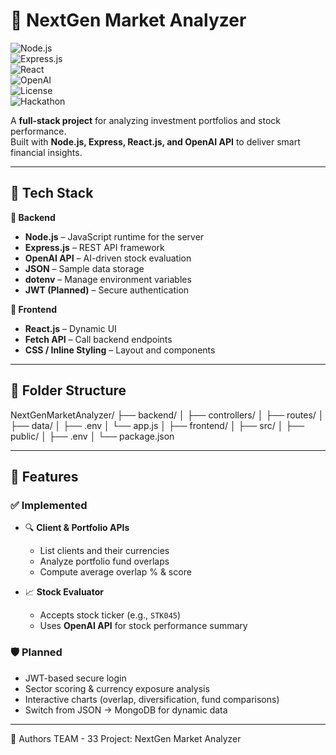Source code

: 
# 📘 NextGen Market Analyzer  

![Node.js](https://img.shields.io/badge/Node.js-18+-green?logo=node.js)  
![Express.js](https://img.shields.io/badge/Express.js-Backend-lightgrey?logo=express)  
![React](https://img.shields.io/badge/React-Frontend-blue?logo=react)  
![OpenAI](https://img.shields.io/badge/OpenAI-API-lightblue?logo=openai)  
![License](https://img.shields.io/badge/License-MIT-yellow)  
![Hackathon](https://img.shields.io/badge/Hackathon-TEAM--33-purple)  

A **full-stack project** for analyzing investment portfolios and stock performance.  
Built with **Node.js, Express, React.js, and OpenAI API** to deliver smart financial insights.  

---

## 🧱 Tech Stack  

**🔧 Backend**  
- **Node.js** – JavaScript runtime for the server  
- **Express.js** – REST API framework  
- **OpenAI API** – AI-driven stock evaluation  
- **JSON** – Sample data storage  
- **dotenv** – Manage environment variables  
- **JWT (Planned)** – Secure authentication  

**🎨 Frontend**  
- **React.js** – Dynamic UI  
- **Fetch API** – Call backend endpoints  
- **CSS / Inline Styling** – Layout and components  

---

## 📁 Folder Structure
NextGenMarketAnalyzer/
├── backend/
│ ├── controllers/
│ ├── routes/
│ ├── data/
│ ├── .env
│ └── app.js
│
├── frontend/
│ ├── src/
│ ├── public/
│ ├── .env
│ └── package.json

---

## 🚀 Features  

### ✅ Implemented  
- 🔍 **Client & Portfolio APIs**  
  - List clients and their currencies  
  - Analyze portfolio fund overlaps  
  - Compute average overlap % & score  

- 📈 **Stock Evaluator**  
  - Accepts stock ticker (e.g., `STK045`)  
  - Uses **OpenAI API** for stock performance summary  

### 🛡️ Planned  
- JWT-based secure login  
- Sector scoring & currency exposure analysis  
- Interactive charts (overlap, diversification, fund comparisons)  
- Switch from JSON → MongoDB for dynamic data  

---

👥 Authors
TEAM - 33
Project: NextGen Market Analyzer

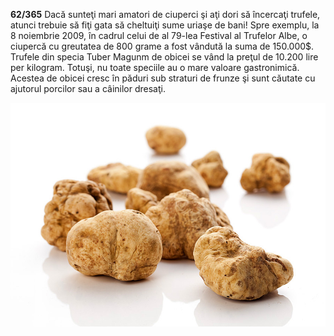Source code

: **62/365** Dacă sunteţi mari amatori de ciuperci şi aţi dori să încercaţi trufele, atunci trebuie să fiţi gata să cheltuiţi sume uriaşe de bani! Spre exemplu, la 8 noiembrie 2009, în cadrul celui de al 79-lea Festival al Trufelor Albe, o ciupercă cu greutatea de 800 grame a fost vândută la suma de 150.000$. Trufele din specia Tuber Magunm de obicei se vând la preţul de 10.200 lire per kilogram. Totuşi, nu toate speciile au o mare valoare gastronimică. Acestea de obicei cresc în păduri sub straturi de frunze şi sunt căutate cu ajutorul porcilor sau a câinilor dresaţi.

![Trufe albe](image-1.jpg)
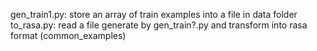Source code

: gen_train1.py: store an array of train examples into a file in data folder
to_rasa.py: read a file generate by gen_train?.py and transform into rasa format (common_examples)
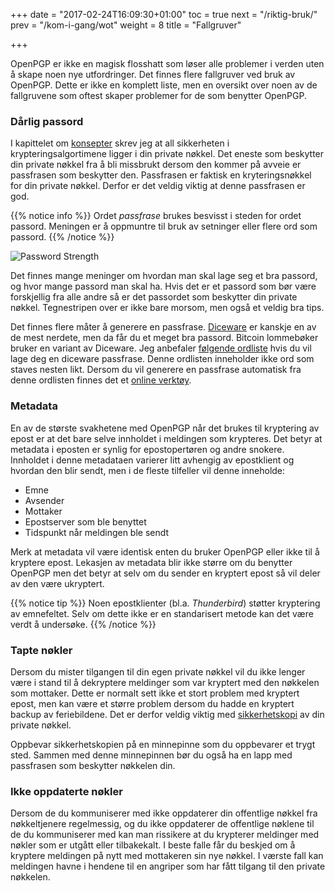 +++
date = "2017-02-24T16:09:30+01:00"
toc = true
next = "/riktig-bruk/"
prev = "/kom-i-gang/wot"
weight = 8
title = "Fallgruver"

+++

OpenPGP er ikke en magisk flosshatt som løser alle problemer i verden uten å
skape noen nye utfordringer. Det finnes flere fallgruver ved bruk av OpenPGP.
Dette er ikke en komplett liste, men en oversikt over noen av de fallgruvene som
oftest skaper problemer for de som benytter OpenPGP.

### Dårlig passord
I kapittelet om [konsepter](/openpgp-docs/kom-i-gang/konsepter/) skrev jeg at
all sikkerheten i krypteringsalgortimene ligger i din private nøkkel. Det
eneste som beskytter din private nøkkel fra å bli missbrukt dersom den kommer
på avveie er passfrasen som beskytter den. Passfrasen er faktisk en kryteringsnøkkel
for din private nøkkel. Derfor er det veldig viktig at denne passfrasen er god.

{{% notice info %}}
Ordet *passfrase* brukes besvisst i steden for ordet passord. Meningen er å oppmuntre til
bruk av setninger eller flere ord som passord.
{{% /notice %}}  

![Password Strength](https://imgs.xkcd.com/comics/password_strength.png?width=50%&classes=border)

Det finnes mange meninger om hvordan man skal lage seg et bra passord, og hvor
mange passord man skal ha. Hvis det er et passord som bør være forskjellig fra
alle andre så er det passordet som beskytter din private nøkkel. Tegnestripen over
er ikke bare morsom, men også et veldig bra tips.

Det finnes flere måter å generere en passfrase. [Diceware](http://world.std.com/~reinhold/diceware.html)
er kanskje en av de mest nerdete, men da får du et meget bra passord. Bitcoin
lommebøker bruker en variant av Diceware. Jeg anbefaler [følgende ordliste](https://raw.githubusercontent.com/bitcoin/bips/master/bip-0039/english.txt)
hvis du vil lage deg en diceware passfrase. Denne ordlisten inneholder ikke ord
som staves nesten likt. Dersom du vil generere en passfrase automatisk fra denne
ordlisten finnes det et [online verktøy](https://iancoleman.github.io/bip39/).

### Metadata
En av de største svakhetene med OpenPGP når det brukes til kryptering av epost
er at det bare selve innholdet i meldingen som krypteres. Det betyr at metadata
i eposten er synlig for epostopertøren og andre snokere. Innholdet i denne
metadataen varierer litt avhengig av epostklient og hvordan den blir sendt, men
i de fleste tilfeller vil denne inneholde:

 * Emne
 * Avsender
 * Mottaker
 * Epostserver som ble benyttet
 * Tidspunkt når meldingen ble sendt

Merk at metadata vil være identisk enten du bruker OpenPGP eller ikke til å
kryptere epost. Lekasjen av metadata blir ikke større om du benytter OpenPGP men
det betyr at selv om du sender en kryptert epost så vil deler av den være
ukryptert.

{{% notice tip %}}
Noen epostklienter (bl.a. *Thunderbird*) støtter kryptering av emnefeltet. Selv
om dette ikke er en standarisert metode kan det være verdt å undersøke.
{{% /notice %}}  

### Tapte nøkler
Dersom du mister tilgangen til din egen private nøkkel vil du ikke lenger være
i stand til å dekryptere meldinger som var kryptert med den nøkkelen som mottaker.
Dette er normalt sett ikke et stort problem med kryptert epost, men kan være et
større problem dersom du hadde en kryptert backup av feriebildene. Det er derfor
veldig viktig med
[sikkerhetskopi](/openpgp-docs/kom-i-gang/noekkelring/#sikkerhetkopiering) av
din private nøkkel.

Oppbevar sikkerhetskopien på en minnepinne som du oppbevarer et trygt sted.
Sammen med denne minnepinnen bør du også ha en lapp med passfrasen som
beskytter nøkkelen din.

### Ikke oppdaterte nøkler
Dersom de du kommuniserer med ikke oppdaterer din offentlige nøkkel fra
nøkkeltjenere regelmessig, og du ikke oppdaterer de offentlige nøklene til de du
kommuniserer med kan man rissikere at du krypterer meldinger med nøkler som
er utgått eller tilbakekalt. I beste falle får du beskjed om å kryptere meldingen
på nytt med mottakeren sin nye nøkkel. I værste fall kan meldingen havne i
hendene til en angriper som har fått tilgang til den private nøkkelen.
◆ ◆ ◆ ◆ ◆ ◆ ◆
What you return should be the entries from above, unchanged and without their images.

Source code

: 
# 📘 NextGen Market Analyzer  

![Node.js](https://img.shields.io/badge/Node.js-18+-green?logo=node.js)  
![Express.js](https://img.shields.io/badge/Express.js-Backend-lightgrey?logo=express)  
![React](https://img.shields.io/badge/React-Frontend-blue?logo=react)  
![OpenAI](https://img.shields.io/badge/OpenAI-API-lightblue?logo=openai)  
![License](https://img.shields.io/badge/License-MIT-yellow)  
![Hackathon](https://img.shields.io/badge/Hackathon-TEAM--33-purple)  

A **full-stack project** for analyzing investment portfolios and stock performance.  
Built with **Node.js, Express, React.js, and OpenAI API** to deliver smart financial insights.  

---

## 🧱 Tech Stack  

**🔧 Backend**  
- **Node.js** – JavaScript runtime for the server  
- **Express.js** – REST API framework  
- **OpenAI API** – AI-driven stock evaluation  
- **JSON** – Sample data storage  
- **dotenv** – Manage environment variables  
- **JWT (Planned)** – Secure authentication  

**🎨 Frontend**  
- **React.js** – Dynamic UI  
- **Fetch API** – Call backend endpoints  
- **CSS / Inline Styling** – Layout and components  

---

## 📁 Folder Structure
NextGenMarketAnalyzer/
├── backend/
│ ├── controllers/
│ ├── routes/
│ ├── data/
│ ├── .env
│ └── app.js
│
├── frontend/
│ ├── src/
│ ├── public/
│ ├── .env
│ └── package.json

---

## 🚀 Features  

### ✅ Implemented  
- 🔍 **Client & Portfolio APIs**  
  - List clients and their currencies  
  - Analyze portfolio fund overlaps  
  - Compute average overlap % & score  

- 📈 **Stock Evaluator**  
  - Accepts stock ticker (e.g., `STK045`)  
  - Uses **OpenAI API** for stock performance summary  

### 🛡️ Planned  
- JWT-based secure login  
- Sector scoring & currency exposure analysis  
- Interactive charts (overlap, diversification, fund comparisons)  
- Switch from JSON → MongoDB for dynamic data  

---

👥 Authors
TEAM - 33
Project: NextGen Market Analyzer

Source code

: **62/365** Dacă sunteţi mari amatori de ciuperci şi aţi dori să încercaţi trufele, atunci trebuie să fiţi gata să cheltuiţi sume uriaşe de bani! Spre exemplu, la 8 noiembrie 2009, în cadrul celui de al 79-lea Festival al Trufelor Albe, o ciupercă cu greutatea de 800 grame a fost vândută la suma de 150.000$. Trufele din specia Tuber Magunm de obicei se vând la preţul de 10.200 lire per kilogram. Totuşi, nu toate speciile au o mare valoare gastronimică. Acestea de obicei cresc în păduri sub straturi de frunze şi sunt căutate cu ajutorul porcilor sau a câinilor dresaţi.

![Trufe albe](image-1.jpg)
Source code

: gen_train1.py: store an array of train examples into a file in data folder
to_rasa.py: read a file generate by gen_train?.py and transform into rasa format (common_examples)
 +++
date = "2017-02-24T16:09:30+01:00"
toc = true
next = "/riktig-bruk/"
prev = "/kom-i-gang/wot"
weight = 8
title = "Fallgruver"

+++

OpenPGP er ikke en magisk flosshatt som løser alle problemer i verden uten å
skape noen nye utfordringer. Det finnes flere fallgruver ved bruk av OpenPGP.
Dette er ikke en komplett liste, men en oversikt over noen av de fallgruvene som
oftest skaper problemer for de som benytter OpenPGP.

### Dårlig passord
I kapittelet om [konsepter](/openpgp-docs/kom-i-gang/konsepter/) skrev jeg at
all sikkerheten i krypteringsalgortimene ligger i din private nøkkel. Det
eneste som beskytter din private nøkkel fra å bli missbrukt dersom den kommer
på avveie er passfrasen som beskytter den. Passfrasen er faktisk en kryteringsnøkkel
for din private nøkkel. Derfor er det veldig viktig at denne passfrasen er god.

{{% notice info %}}
Ordet *passfrase* brukes besvisst i steden for ordet passord. Meningen er å oppmuntre til
bruk av setninger eller flere ord som passord.
{{% /notice %}}  

![Password Strength](https://imgs.xkcd.com/comics/password_strength.png?width=50%&classes=border)

Det finnes mange meninger om hvordan man skal lage seg et bra passord, og hvor
mange passord man skal ha. Hvis det er et passord som bør være forskjellig fra
alle andre så er det passordet som beskytter din private nøkkel. Tegnestripen over
er ikke bare morsom, men også et veldig bra tips.

Det finnes flere måter å generere en passfrase. [Diceware](http://world.std.com/~reinhold/diceware.html)
er kanskje en av de mest nerdete, men da får du et meget bra passord. Bitcoin
lommebøker bruker en variant av Diceware. Jeg anbefaler [følgende ordliste](https://raw.githubusercontent.com/bitcoin/bips/master/bip-0039/english.txt)
hvis du vil lage deg en diceware passfrase. Denne ordlisten inneholder ikke ord
som staves nesten likt. Dersom du vil generere en passfrase automatisk fra denne
ordlisten finnes det et [online verktøy](https://iancoleman.github.io/bip39/).

### Metadata
En av de største svakhetene med OpenPGP når det brukes til kryptering av epost
er at det bare selve innholdet i meldingen som krypteres. Det betyr at metadata
i eposten er synlig for epostopertøren og andre snokere. Innholdet i denne
metadataen varierer litt avhengig av epostklient og hvordan den blir sendt, men
i de fleste tilfeller vil denne inneholde:

 * Emne
 * Avsender
 * Mottaker
 * Epostserver som ble benyttet
 * Tidspunkt når meldingen ble sendt

Merk at metadata vil være identisk enten du bruker OpenPGP eller ikke til å
kryptere epost. Lekasjen av metadata blir ikke større om du benytter OpenPGP men
det betyr at selv om du sender en kryptert epost så vil deler av den være
ukryptert.

{{% notice tip %}}
Noen epostklienter (bl.a. *Thunderbird*) støtter kryptering av emnefeltet. Selv
om dette ikke er en standarisert metode kan det være verdt å undersøke.
{{% /notice %}}  

### Tapte nøkler
Dersom du mister tilgangen til din egen private nøkkel vil du ikke lenger være
i stand til å dekryptere meldinger som var kryptert med den nøkkelen som mottaker.
Dette er normalt sett ikke et stort problem med kryptert epost, men kan være et
større problem dersom du hadde en kryptert backup av feriebildene. Det er derfor
veldig viktig med
[sikkerhetskopi](/openpgp-docs/kom-i-gang/noekkelring/#sikkerhetkopiering) av
din private nøkkel.

Oppbevar sikkerhetskopien på en minnepinne som du oppbevarer et trygt sted.
Sammen med denne minnepinnen bør du også ha en lapp med passfrasen som
beskytter nøkkelen din.

### Ikke oppdaterte nøkler
Dersom de du kommuniserer med ikke oppdaterer din offentlige nøkkel fra
nøkkeltjenere regelmessig, og du ikke oppdaterer de offentlige nøklene til de du
kommuniserer med kan man rissikere at du krypterer meldinger med nøkler som
er utgått eller tilbakekalt. I beste falle får du beskjed om å kryptere meldingen
på nytt med mottakeren sin nye nøkkel. I værste fall kan meldingen havne i
hendene til en angriper som har fått tilgang til den private nøkkelen.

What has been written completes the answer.